**Prompt:** I need the records below restated word for word, without their pictures.

(Stored data)
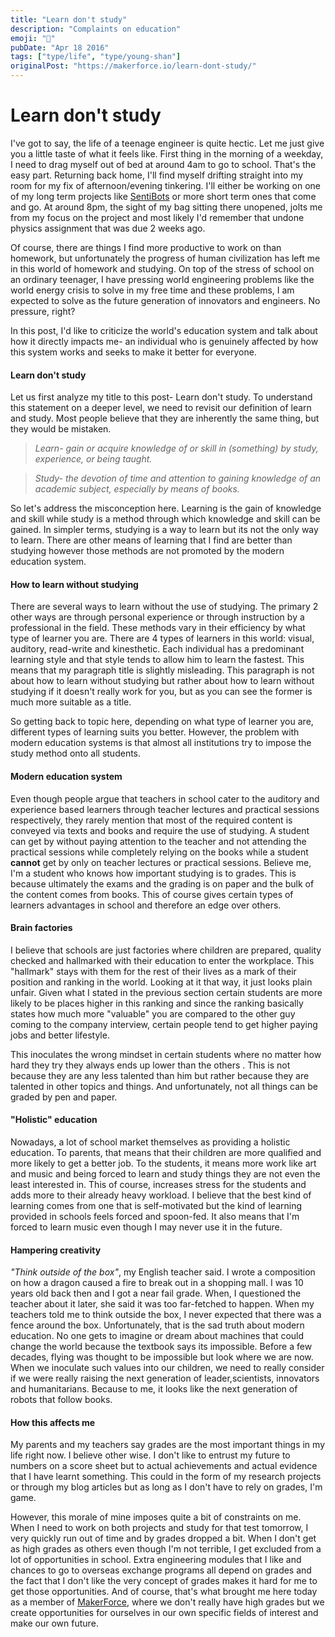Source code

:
 ```yaml
---
title: "Learn don't study"
description: "Complaints on education"
emoji: "🧠"
pubDate: "Apr 18 2016"
tags: ["type/life", "type/young-shan"]
originalPost: "https://makerforce.io/learn-dont-study/"
---
```


# Learn don't study

I've got to say, the life of a teenage engineer is quite hectic. Let me just give you a little taste of what it feels like. First thing in the morning of a weekday, I need to drag myself out of bed at around 4am to go to school. That's the easy part. Returning back home, I'll find myself drifting straight into my room for my fix of afternoon/evening tinkering. I'll either be working on one of my long term projects like [SentiBots](//sentibots.makerforce.io) or more short term ones that come and go. At around 8pm, the sight of my bag sitting there unopened, jolts me from my focus on the project and most likely I'd remember that undone physics assignment that was due 2 weeks ago.

Of course, there are things I find more productive to work on than homework, but unfortunately the progress of human civilization has left me in this world of homework and studying. On top of the stress of school on an ordinary teenager, I have pressing world engineering problems like the world energy crisis to solve in my free time and these problems, I am expected to solve as the future generation of innovators and engineers. No pressure, right?

In this post, I'd like to criticize the world's education system and talk about how it directly impacts me- an individual who is genuinely affected by how this system works and seeks to make it better for everyone.

#### Learn don't study

Let us first analyze my title to this post- Learn don't study. To understand this statement on a deeper level, we need to revisit our definition of learn and study. Most people believe that they are inherently the same thing, but they would be mistaken.

> _Learn- gain or acquire knowledge of or skill in (something) by study, experience, or being taught._

> _Study- the devotion of time and attention to gaining knowledge of an academic subject, especially by means of books._

So let's address the misconception here. Learning is the gain of knowledge and skill while study is a method through which knowledge and skill can be gained. In simpler terms, studying is a way to learn but its not the only way to learn. There are other means of learning that I find are better than studying however those methods are not promoted by the modern education system.

#### How to learn without studying

There are several ways to learn without the use of studying. The primary 2 other ways are through personal experience or through instruction by a professional in the field. These methods vary in their efficiency by what type of learner you are. There are 4 types of learners in this world: visual, auditory, read-write and kinesthetic. Each individual has a predominant learning style and that style tends to allow him to learn the fastest. This means that my paragraph title is slightly misleading. This paragraph is not about how to learn without studying but rather about how to learn without studying if it doesn't really work for you, but as you can see the former is much more suitable as a title.

So getting back to topic here, depending on what type of learner you are, different types of learning suits you better. However, the problem with modern education systems is that almost all institutions try to impose the study method onto all students.

#### Modern education system

Even though people argue that teachers in school cater to the auditory and experience based learners through teacher lectures and practical sessions respectively, they rarely mention that most of the required content is conveyed via texts and books and require the use of studying. A student can get by without paying attention to the teacher and not attending the practical sessions while completely relying on the books while a student **cannot** get by only on teacher lectures or practical sessions. Believe me, I'm a student who knows how important studying is to grades. This is because ultimately the exams and the grading is on paper and the bulk of the content comes from books. This of course gives certain types of learners advantages in school and therefore an edge over others.

#### Brain factories

I believe that schools are just factories where children are prepared, quality checked and hallmarked with their education to enter the workplace. This "hallmark" stays with them for the rest of their lives as a mark of their position and ranking in the world. Looking at it that way, it just looks plain unfair. Given what I stated in the previous section certain students are more likely to be places higher in this ranking and since the ranking basically states how much more "valuable" you are compared to the other guy coming to the company interview, certain people tend to get higher paying jobs and better lifestyle.

This inoculates the wrong mindset in certain students where no matter how hard they try they always ends up lower than the others . This is not because they are any less talented than him but rather because they are talented in other topics and things. And unfortunately, not all things can be graded by pen and paper.

#### "Holistic" education

Nowadays, a lot of school market themselves as providing a holistic education. To parents, that means that their children are more qualified and more likely to get a better job. To the students, it means more work like art and music and being forced to learn and study things they are not even the least interested in. This of course, increases stress for the students and adds more to their already heavy workload. I believe that the best kind of learning comes from one that is self-motivated but the kind of learning provided in schools feels forced and spoon-fed. It also means that I'm forced to learn music even though I may never use it in the future.

#### Hampering creativity

_"Think outside of the box"_, my English teacher said. I wrote a composition on how a dragon caused a fire to break out in a shopping mall. I was 10 years old back then and I got a near fail grade. When, I questioned the teacher about it later, she said it was too far-fetched to happen. When my teachers told me to think outside the box, I never expected that there was a fence around the box. Unfortunately, that is the sad truth about modern education. No one gets to imagine or dream about machines that could change the world because the textbook says its impossible. Before a few decades, flying was thought to be impossible but look where we are now. When we inoculate such values into our children, we need to really consider if we were really raising the next generation of leader,scientists, innovators and humanitarians. Because to me, it looks like the next generation of robots that follow books.

#### How this affects me

My parents and my teachers say grades are the most important things in my life right now. I believe other wise. I don't like to entrust my future to numbers on a score sheet but to actual achievements and actual evidence that I have learnt something. This could in the form of my research projects or through my blog articles but as long as I don't have to rely on grades, I'm game.

However, this morale of mine imposes quite a bit of constraints on me. When I need to work on both projects and study for that test tomorrow, I very quickly run out of time and by grades dropped a bit. When I don't get as high grades as others even though I'm not terrible, I get excluded from a lot of opportunities in school. Extra engineering modules that I like and chances to go to overseas exchange programs all depend on grades and the fact that I don't like the very concept of grades makes it hard for me to get those opportunities. And of course, that's what brought me here today as a member of [MakerForce](makerforce.io), where we don't really have high grades but we create opportunities for ourselves in our own specific fields of interest and make our own future.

**Expected answer:**
Source code

:
 ```yaml
---
title: "Learn don't study"
description: "Complaints on education"
emoji: "🧠"
pubDate: "Apr 18 2016"
tags: ["type/life", "type/young-shan"]
originalPost: "https://makerforce.io/learn-dont-study/"
---
```


# Learn don't study

I've got to say, the life of a teenage engineer is quite hectic. Let me just give you a little taste of what it feels like. First thing in the morning of a weekday, I need to drag myself out of bed at around 4am to go to school. That's the easy part. Returning back home, I'll find myself drifting straight into my room for my fix of afternoon/evening tinkering. I'll either be working on one of my long term projects like [SentiBots](//sentibots.makerforce.io) or more short term ones that come and go. At around 8pm, the sight of my bag sitting there unopened, jolts me from my focus on the project and most likely I'd remember that undone physics assignment that was due 2 weeks ago.

Of course, there are things I find more productive to work on than homework, but unfortunately the progress of human civilization has left me in this world of homework and studying. On top of the stress of school on an ordinary teenager, I have pressing world engineering problems like the world energy crisis to solve in my free time and these problems, I am expected to solve as the future generation of innovators and engineers. No pressure, right?

In this post, I'd like to criticize the world's education system and talk about how it directly impacts me- an individual who is genuinely affected by how this system works and seeks to make it better for everyone.

#### Learn don't study

Let us first analyze my title to this post- Learn don't study. To understand this statement on a deeper level, we need to revisit our definition of learn and study. Most people believe that they are inherently the same thing, but they would be mistaken.

> _Learn- gain or acquire knowledge of or skill in (something) by study, experience, or being taught._

> _Study- the devotion of time and attention to gaining knowledge of an academic subject, especially by means of books._

So let's address the misconception here. Learning is the gain of knowledge and skill while study is a method through which knowledge and skill can be gained. In simpler terms, studying is a way to learn but its not the only way to learn. There are other means of learning that I find are better than studying however those methods are not promoted by the modern education system.

#### How to learn without studying

There are several ways to learn without the use of studying. The primary 2 other ways are through personal experience or through instruction by a professional in the field. These methods vary in their efficiency by what type of learner you are. There are 4 types of learners in this world: visual, auditory, read-write and kinesthetic. Each individual has a predominant learning style and that style tends to allow him to learn the fastest. This means that my paragraph title is slightly misleading. This paragraph is not about how to learn without studying but rather about how to learn without studying if it doesn't really work for you, but as you can see the former is much more suitable as a title.

So getting back to topic here, depending on what type of learner you are, different types of learning suits you better. However, the problem with modern education systems is that almost all institutions try to impose the study method onto all students.

#### Modern education system

Even though people argue that teachers in school cater to the auditory and experience based learners through teacher lectures and practical sessions respectively, they rarely mention that most of the required content is conveyed via texts and books and require the use of studying. A student can get by without paying attention to the teacher and not attending the practical sessions while completely relying on the books while a student **cannot** get by only on teacher lectures or practical sessions. Believe me, I'm a student who knows how important studying is to grades. This is because ultimately the exams and the grading is on paper and the bulk of the content comes from books. This of course gives certain types of learners advantages in school and therefore an edge over others.

#### Brain factories

I believe that schools are just factories where children are prepared, quality checked and hallmarked with their education to enter the workplace. This "hallmark" stays with them for the rest of their lives as a mark of their position and ranking in the world. Looking at it that way, it just looks plain unfair. Given what I stated in the previous section certain students are more likely to be places higher in this ranking and since the ranking basically states how much more "valuable" you are compared to the other guy coming to the company interview, certain people tend to get higher paying jobs and better lifestyle.

This inoculates the wrong mindset in certain students where no matter how hard they try they always ends up lower than the others . This is not because they are any less talented than him but rather because they are talented in other topics and things. And unfortunately, not all things can be graded by pen and paper.

#### "Holistic" education

Nowadays, a lot of school market themselves as providing a holistic education. To parents, that means that their children are more qualified and more likely to get a better job. To the students, it means more work like art and music and being forced to learn and study things they are not even the least interested in. This of course, increases stress for the students and adds more to their already heavy workload. I believe that the best kind of learning comes from one that is self-motivated but the kind of learning provided in schools feels forced and spoon-fed. It also means that I'm forced to learn music even though I may never use it in the future.

#### Hampering creativity

_"Think outside of the box"_, my English teacher said. I wrote a composition on how a dragon caused a fire to break out in a shopping mall. I was 10 years old back then and I got a near fail grade. When, I questioned the teacher about it later, she said it was too far-fetched to happen. When my teachers told me to think outside the box, I never expected that there was a fence around the box. Unfortunately, that is the sad truth about modern education. No one gets to imagine or dream about machines that could change the world because the textbook says its impossible. Before a few decades, flying was thought to be impossible but look where we are now. When we inoculate such values into our children, we need to really consider if we were really raising the next generation of leader,scientists, innovators and humanitarians. Because to me, it looks like the next generation of robots that follow books.

#### How this affects me

My parents and my teachers say grades are the most important things in my life right now. I believe other wise. I don't like to entrust my future to numbers on a score sheet but to actual achievements and actual evidence that I have learnt something. This could in the form of my research projects or through my blog articles but as long as I don't have to rely on grades, I'm game.

However, this morale of mine imposes quite a bit of constraints on me. When I need to work on both projects and study for that test tomorrow, I very quickly run out of time and by grades dropped a bit. When I don't get as high grades as others even though I'm not terrible, I get excluded from a lot of opportunities in school. Extra engineering modules that I like and chances to go to overseas exchange programs all depend on grades and the fact that I don't like the very concept of grades makes it hard for me to get those opportunities. And of course, that's what brought me here today as a member of [MakerForce](makerforce.io), where we don't really have high grades but we create opportunities for ourselves in our own specific fields of interest and make our own future.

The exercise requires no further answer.